Being alone on the bus for 14 hours has given me the time to reflect and to write (although half of what I wrote on that bumpy journey is illegible even to me).
It is interesting that my views and impressions of India to date have been heavily coloured by my narrowed perspective of living stationed in one place rather than travelling about. Although I write about all the interesting things I see and the little idiosyncrasies I cherish, my day-to-day is not all colour and new sights. Travelling to me goes hand-in-hand with a certain laidback attitude, a taking of things in stride, where everything – bumps and all – are new and fresh and therefore easier to handle. Making a life in Chennai I am finding, is a little different: those unknowns, bumps and challenges can turn into annoyances and frustrations. Yes, the crush of people is lovely and exotic, but I’m tired after a long day and just want to get home and out of this traffic; the cultural differences turn into barriers to getting things done rather than simply amusing stories; the idea of wandering the market absorbing the atmosphere is great and all, but on my one day to get chores done I really just need to find a barbershop, a dry cleaner and something resembling a 7-11. I am more dependent on my colleagues and housemates to take care of details, show me where stuff is, explain the differences and to translate – a real “hold my hand” feeling.

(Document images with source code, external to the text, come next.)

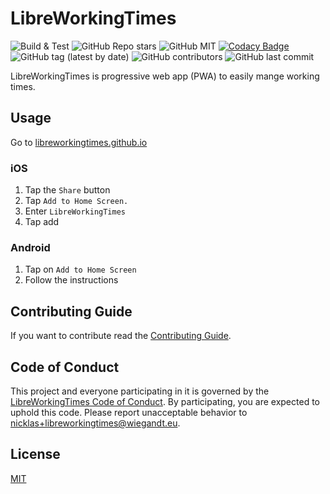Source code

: # LibreWorkingTimes

![Build & Test](https://github.com/Nicklas2751/LibreWorkingTimes/actions/workflows/build.yml/badge.svg) ![GitHub Repo stars](https://img.shields.io/github/stars/Nicklas2751/LibreWorkingTimes?style=social) ![GitHub MIT](https://img.shields.io/github/license/Nicklas2751/LibreWorkingTimes) [![Codacy Badge](https://app.codacy.com/project/badge/Grade/ed1dc163e3694ccdbd3de3ac114281a8)](https://www.codacy.com?utm_source=github.com&amp;utm_medium=referral&amp;utm_content=Nicklas2751/LibreWorkingTimes&amp;utm_campaign=Badge_Grade) ![GitHub tag (latest by date)](https://img.shields.io/github/v/tag/Nicklas2751/LibreWorkingTimes) ![GitHub contributors](https://img.shields.io/github/contributors/Nicklas2751/LibreWorkingTimes) ![GitHub last commit](https://img.shields.io/github/last-commit/Nicklas2751/LibreWorkingTimes)

LibreWorkingTimes is progressive web app (PWA) to easily mange working times.

## Usage

Go to [libreworkingtimes.github.io](https://libreworkingtimes.github.io/)

### iOS

1. Tap the `Share` button
2. Tap `Add to Home Screen.`
3. Enter `LibreWorkingTimes`
4. Tap add

### Android

1. Tap on `Add to Home Screen`
2. Follow the instructions

## Contributing Guide

If you want to contribute read
the [Contributing Guide](https://github.com/Nicklas2751/LibreWorkingTimes/blob/master/CONTRIBUTING.md).

## Code of Conduct

This project and everyone participating in it is governed by the
[LibreWorkingTimes Code of Conduct](https://github.com/Nicklas2751/LibreWorkingTimes/blob/master/CODE_OF_CONDUCT.md).
By participating, you are expected to uphold this code. Please report unacceptable behavior
to <nicklas+libreworkingtimes@wiegandt.eu>.

## License

[MIT](https://github.com/Nicklas2751/LibreWorkingTimes/blob/master/LICENSE)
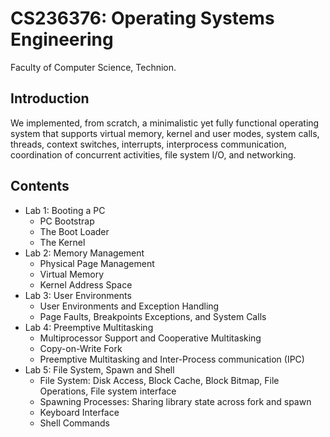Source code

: # CS236376: Operating Systems Engineering

Faculty of Computer Science, Technion.

## Introduction
We implemented, from scratch, a minimalistic yet fully functional operating system that supports virtual memory, kernel and user modes, system calls, threads, context switches, interrupts, interprocess communication, coordination of concurrent activities, file system I/O, and networking.

## Contents
- Lab 1: Booting a PC
    - PC Bootstrap
    - The Boot Loader
    - The Kernel
- Lab 2: Memory Management
    - Physical Page Management
    - Virtual Memory
    - Kernel Address Space
- Lab 3: User Environments
    - User Environments and Exception Handling
    - Page Faults, Breakpoints Exceptions, and System Calls
- Lab 4: Preemptive Multitasking
    - Multiprocessor Support and Cooperative Multitasking
    - Copy-on-Write Fork
    - Preemptive Multitasking and Inter-Process communication (IPC)
- Lab 5: File System, Spawn and Shell
    - File System: Disk Access, Block Cache, Block Bitmap, File Operations, File system interface
    - Spawning Processes: Sharing library state across fork and spawn
    - Keyboard Interface
    - Shell Commands
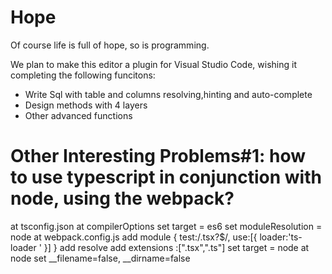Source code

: # Hope
Of course life is full of hope, so is programming.

We plan to make this editor a plugin for Visual Studio Code, wishing it completing the following funcitons:

- Write Sql with table and columns resolving,hinting and auto-complete
- Design methods with 4 layers
- Other advanced functions

# Other Interesting Problems#1: how to use typescript in conjunction with node, using the webpack?
at tsconfig.json
   at compilerOptions
      set target = es6
      set moduleResolution = node
at webpack.config.js
   add module
        {
            test:/\.tsx?$/,
            use:[{
                  loader:'ts-loader '
            }]
        }
   add resolve
       add extensions :[".tsx",".ts"]
    set target = node
   at  node
       set __filename=false, __dirname=false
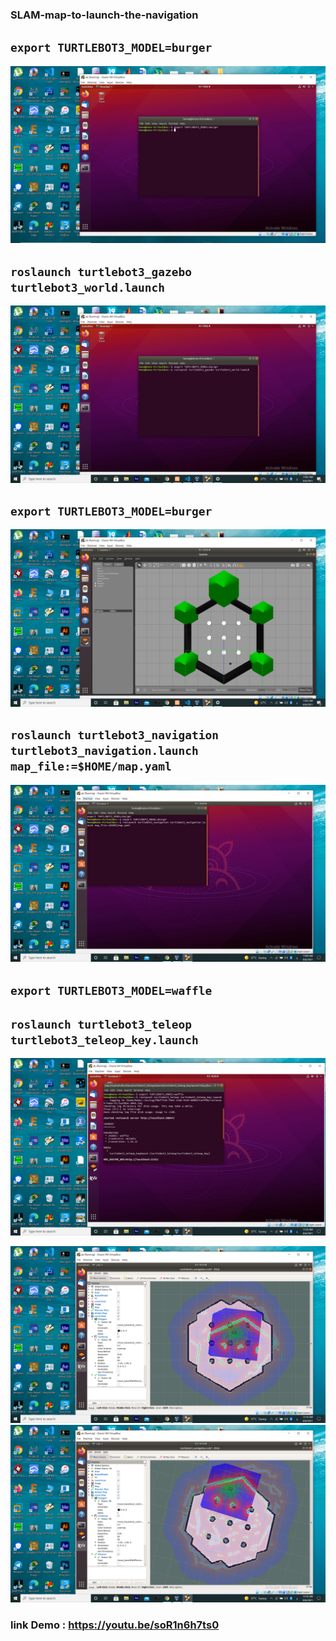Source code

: ### SLAM-map-to-launch-the-navigation
## `export TURTLEBOT3_MODEL=burger`

![](https://github.com/cpeibrahem/SLAM-map-to-launch-the-navigation/blob/main/image/01.PNG)

## `roslaunch turtlebot3_gazebo turtlebot3_world.launch`
![](https://github.com/cpeibrahem/SLAM-map-to-launch-the-navigation/blob/main/image/02.PNG)

## `export TURTLEBOT3_MODEL=burger`
![](https://github.com/cpeibrahem/SLAM-map-to-launch-the-navigation/blob/main/image/03.PNG)

## `roslaunch turtlebot3_navigation turtlebot3_navigation.launch map_file:=$HOME/map.yaml`
![](https://github.com/cpeibrahem/SLAM-map-to-launch-the-navigation/blob/main/image/04.PNG)

## `export TURTLEBOT3_MODEL=waffle`
## `roslaunch turtlebot3_teleop turtlebot3_teleop_key.launch`
![](https://github.com/cpeibrahem/SLAM-map-to-launch-the-navigation/blob/main/image/07.PNG)

![](https://github.com/cpeibrahem/SLAM-map-to-launch-the-navigation/blob/main/image/05.PNG)
![](https://github.com/cpeibrahem/SLAM-map-to-launch-the-navigation/blob/main/image/06.PNG)

### link Demo : https://youtu.be/soR1n6h7ts0
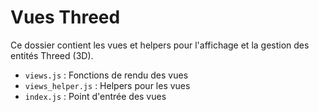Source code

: # Vues Threed

Ce dossier contient les vues et helpers pour l'affichage et la gestion des entités Threed (3D).

- `views.js` : Fonctions de rendu des vues
- `views_helper.js` : Helpers pour les vues
- `index.js` : Point d'entrée des vues
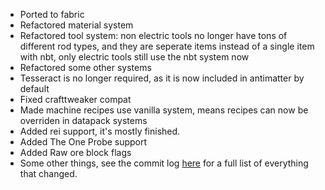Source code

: - Ported to fabric
- Refactored material system
- Refactored tool system: non electric tools no longer have tons of different rod types, and they are seperate items instead of a single item with nbt, only electric tools still use the nbt system now
- Refactored some other systems
- Tesseract is no longer required, as it is now included in antimatter by default
- Fixed crafttweaker compat
- Made machine recipes use vanilla system, means recipes can now be overriden in datapack systems
- Added rei support, it's mostly finished.
- Added The One Probe support
- Added Raw ore block flags
- Some other things, see the commit log [here](https://github.com/GregTech-Intergalactical/AntimatterAPI/compare/1.18.2-port...dev-1.18) for a full list of everything that changed.
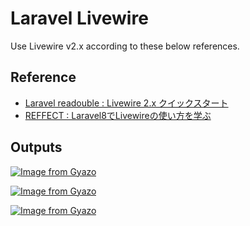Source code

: # Laravel Livewire
Use Livewire v2.x according to these below references.

## Reference
- [Laravel readouble : Livewire 2.x クイックスタート](https://readouble.com/livewire/2.x/ja/quickstart.html)
- [REFFECT : Laravel8でLivewireの使い方を学ぶ](https://reffect.co.jp/laravel/laravel-livewire)

## Outputs
[![Image from Gyazo](https://i.gyazo.com/c9a36e1cf2823cae1a87d873eea05129.gif)](https://gyazo.com/c9a36e1cf2823cae1a87d873eea05129)

[![Image from Gyazo](https://i.gyazo.com/4a62a0f6d4894f560da70ee8c13d7077.gif)](https://gyazo.com/4a62a0f6d4894f560da70ee8c13d7077)

[![Image from Gyazo](https://i.gyazo.com/a2bbe7c4494e40cf2f20f34400ab730a.gif)](https://gyazo.com/a2bbe7c4494e40cf2f20f34400ab730a)
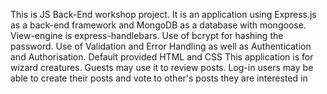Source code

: This is JS Back-End workshop project. 
It is an application using Express.js as a back-end framework and MongoDB as a database with mongoose. View-engine is express-handlebars. Use of bcrypt for hashing the password. Use of Validation and Error Handling as well as Authentication and Authorisation. Default provided HTML and CSS 
This application is for wizard creatures. Guests may use it to review posts. Log-in users may be able to create their posts and vote to other's posts they are interested in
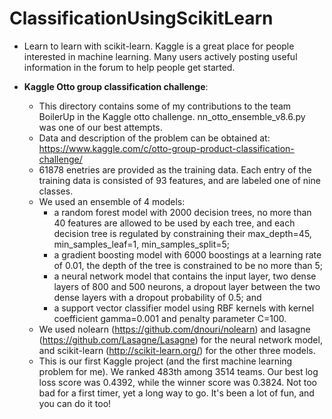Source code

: # ClassificationUsingScikitLearn
- Learn to learn with scikit-learn. Kaggle is a great place for people interested in machine learning. Many users actively posting useful information in the forum to help people get started. 

- **Kaggle Otto group classification challenge**:
  * This directory contains some of my contributions to the team BoilerUp in the Kaggle otto challenge. nn_otto_ensemble_v8.6.py was one of our best attempts. 
  * Data and description of the problem can be obtained at:  https://www.kaggle.com/c/otto-group-product-classification-challenge/
  * 61878 enetries are provided as the training data. Each entry of the training data is consisted of 93 features, and are labeled one of nine classes. 
  * We used an ensemble of 4 models:
      * a random forest model with 2000 decision trees, no more than 40 features are allowed to be used by each tree, and each decision tree is regulated by constraining their max_depth=45, min_samples_leaf=1, min_samples_split=5; 
      * a gradient boosting model with 6000 boostings at a learning rate of 0.01, the depth of the tree is constrained to be no more than 5; 
      * a neural network model that contains the input layer, two dense layers of 800 and 500 neurons, a dropout layer between the two dense layers with a dropout probability of 0.5; and 
      * a support vector classifier model using RBF kernels with kernel coefficient gamma=0.001 and penalty parameter C=100. 
  * We used nolearn (https://github.com/dnouri/nolearn) and lasagne (https://github.com/Lasagne/Lasagne) for the neural network model, and scikit-learn (http://scikit-learn.org/) for the other three models. 
  * This is our first Kaggle project (and the first machine learning problem for me). We ranked 483th among 3514 teams. Our best log loss score was 0.4392, while the winner score was 0.3824. Not too bad for a first timer, yet a long way to go. It's been a lot of fun, and you can do it too!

When I have to deal with India at the times when I’m cranky, tired or stressed, it is harder not to blame the place, the people or the culture, to want to extrapolate whatever minor local annoyance to India as a whole. But I recognize these lows points come and go and are natural for me and therefore shouldn’t be given too much credence. So while it is easier to be upbeat & positive while travelling, in regular life, even one in another country, that can be harder. This is my first time dealing with such feelings and it is one of my most poignant lessons to date.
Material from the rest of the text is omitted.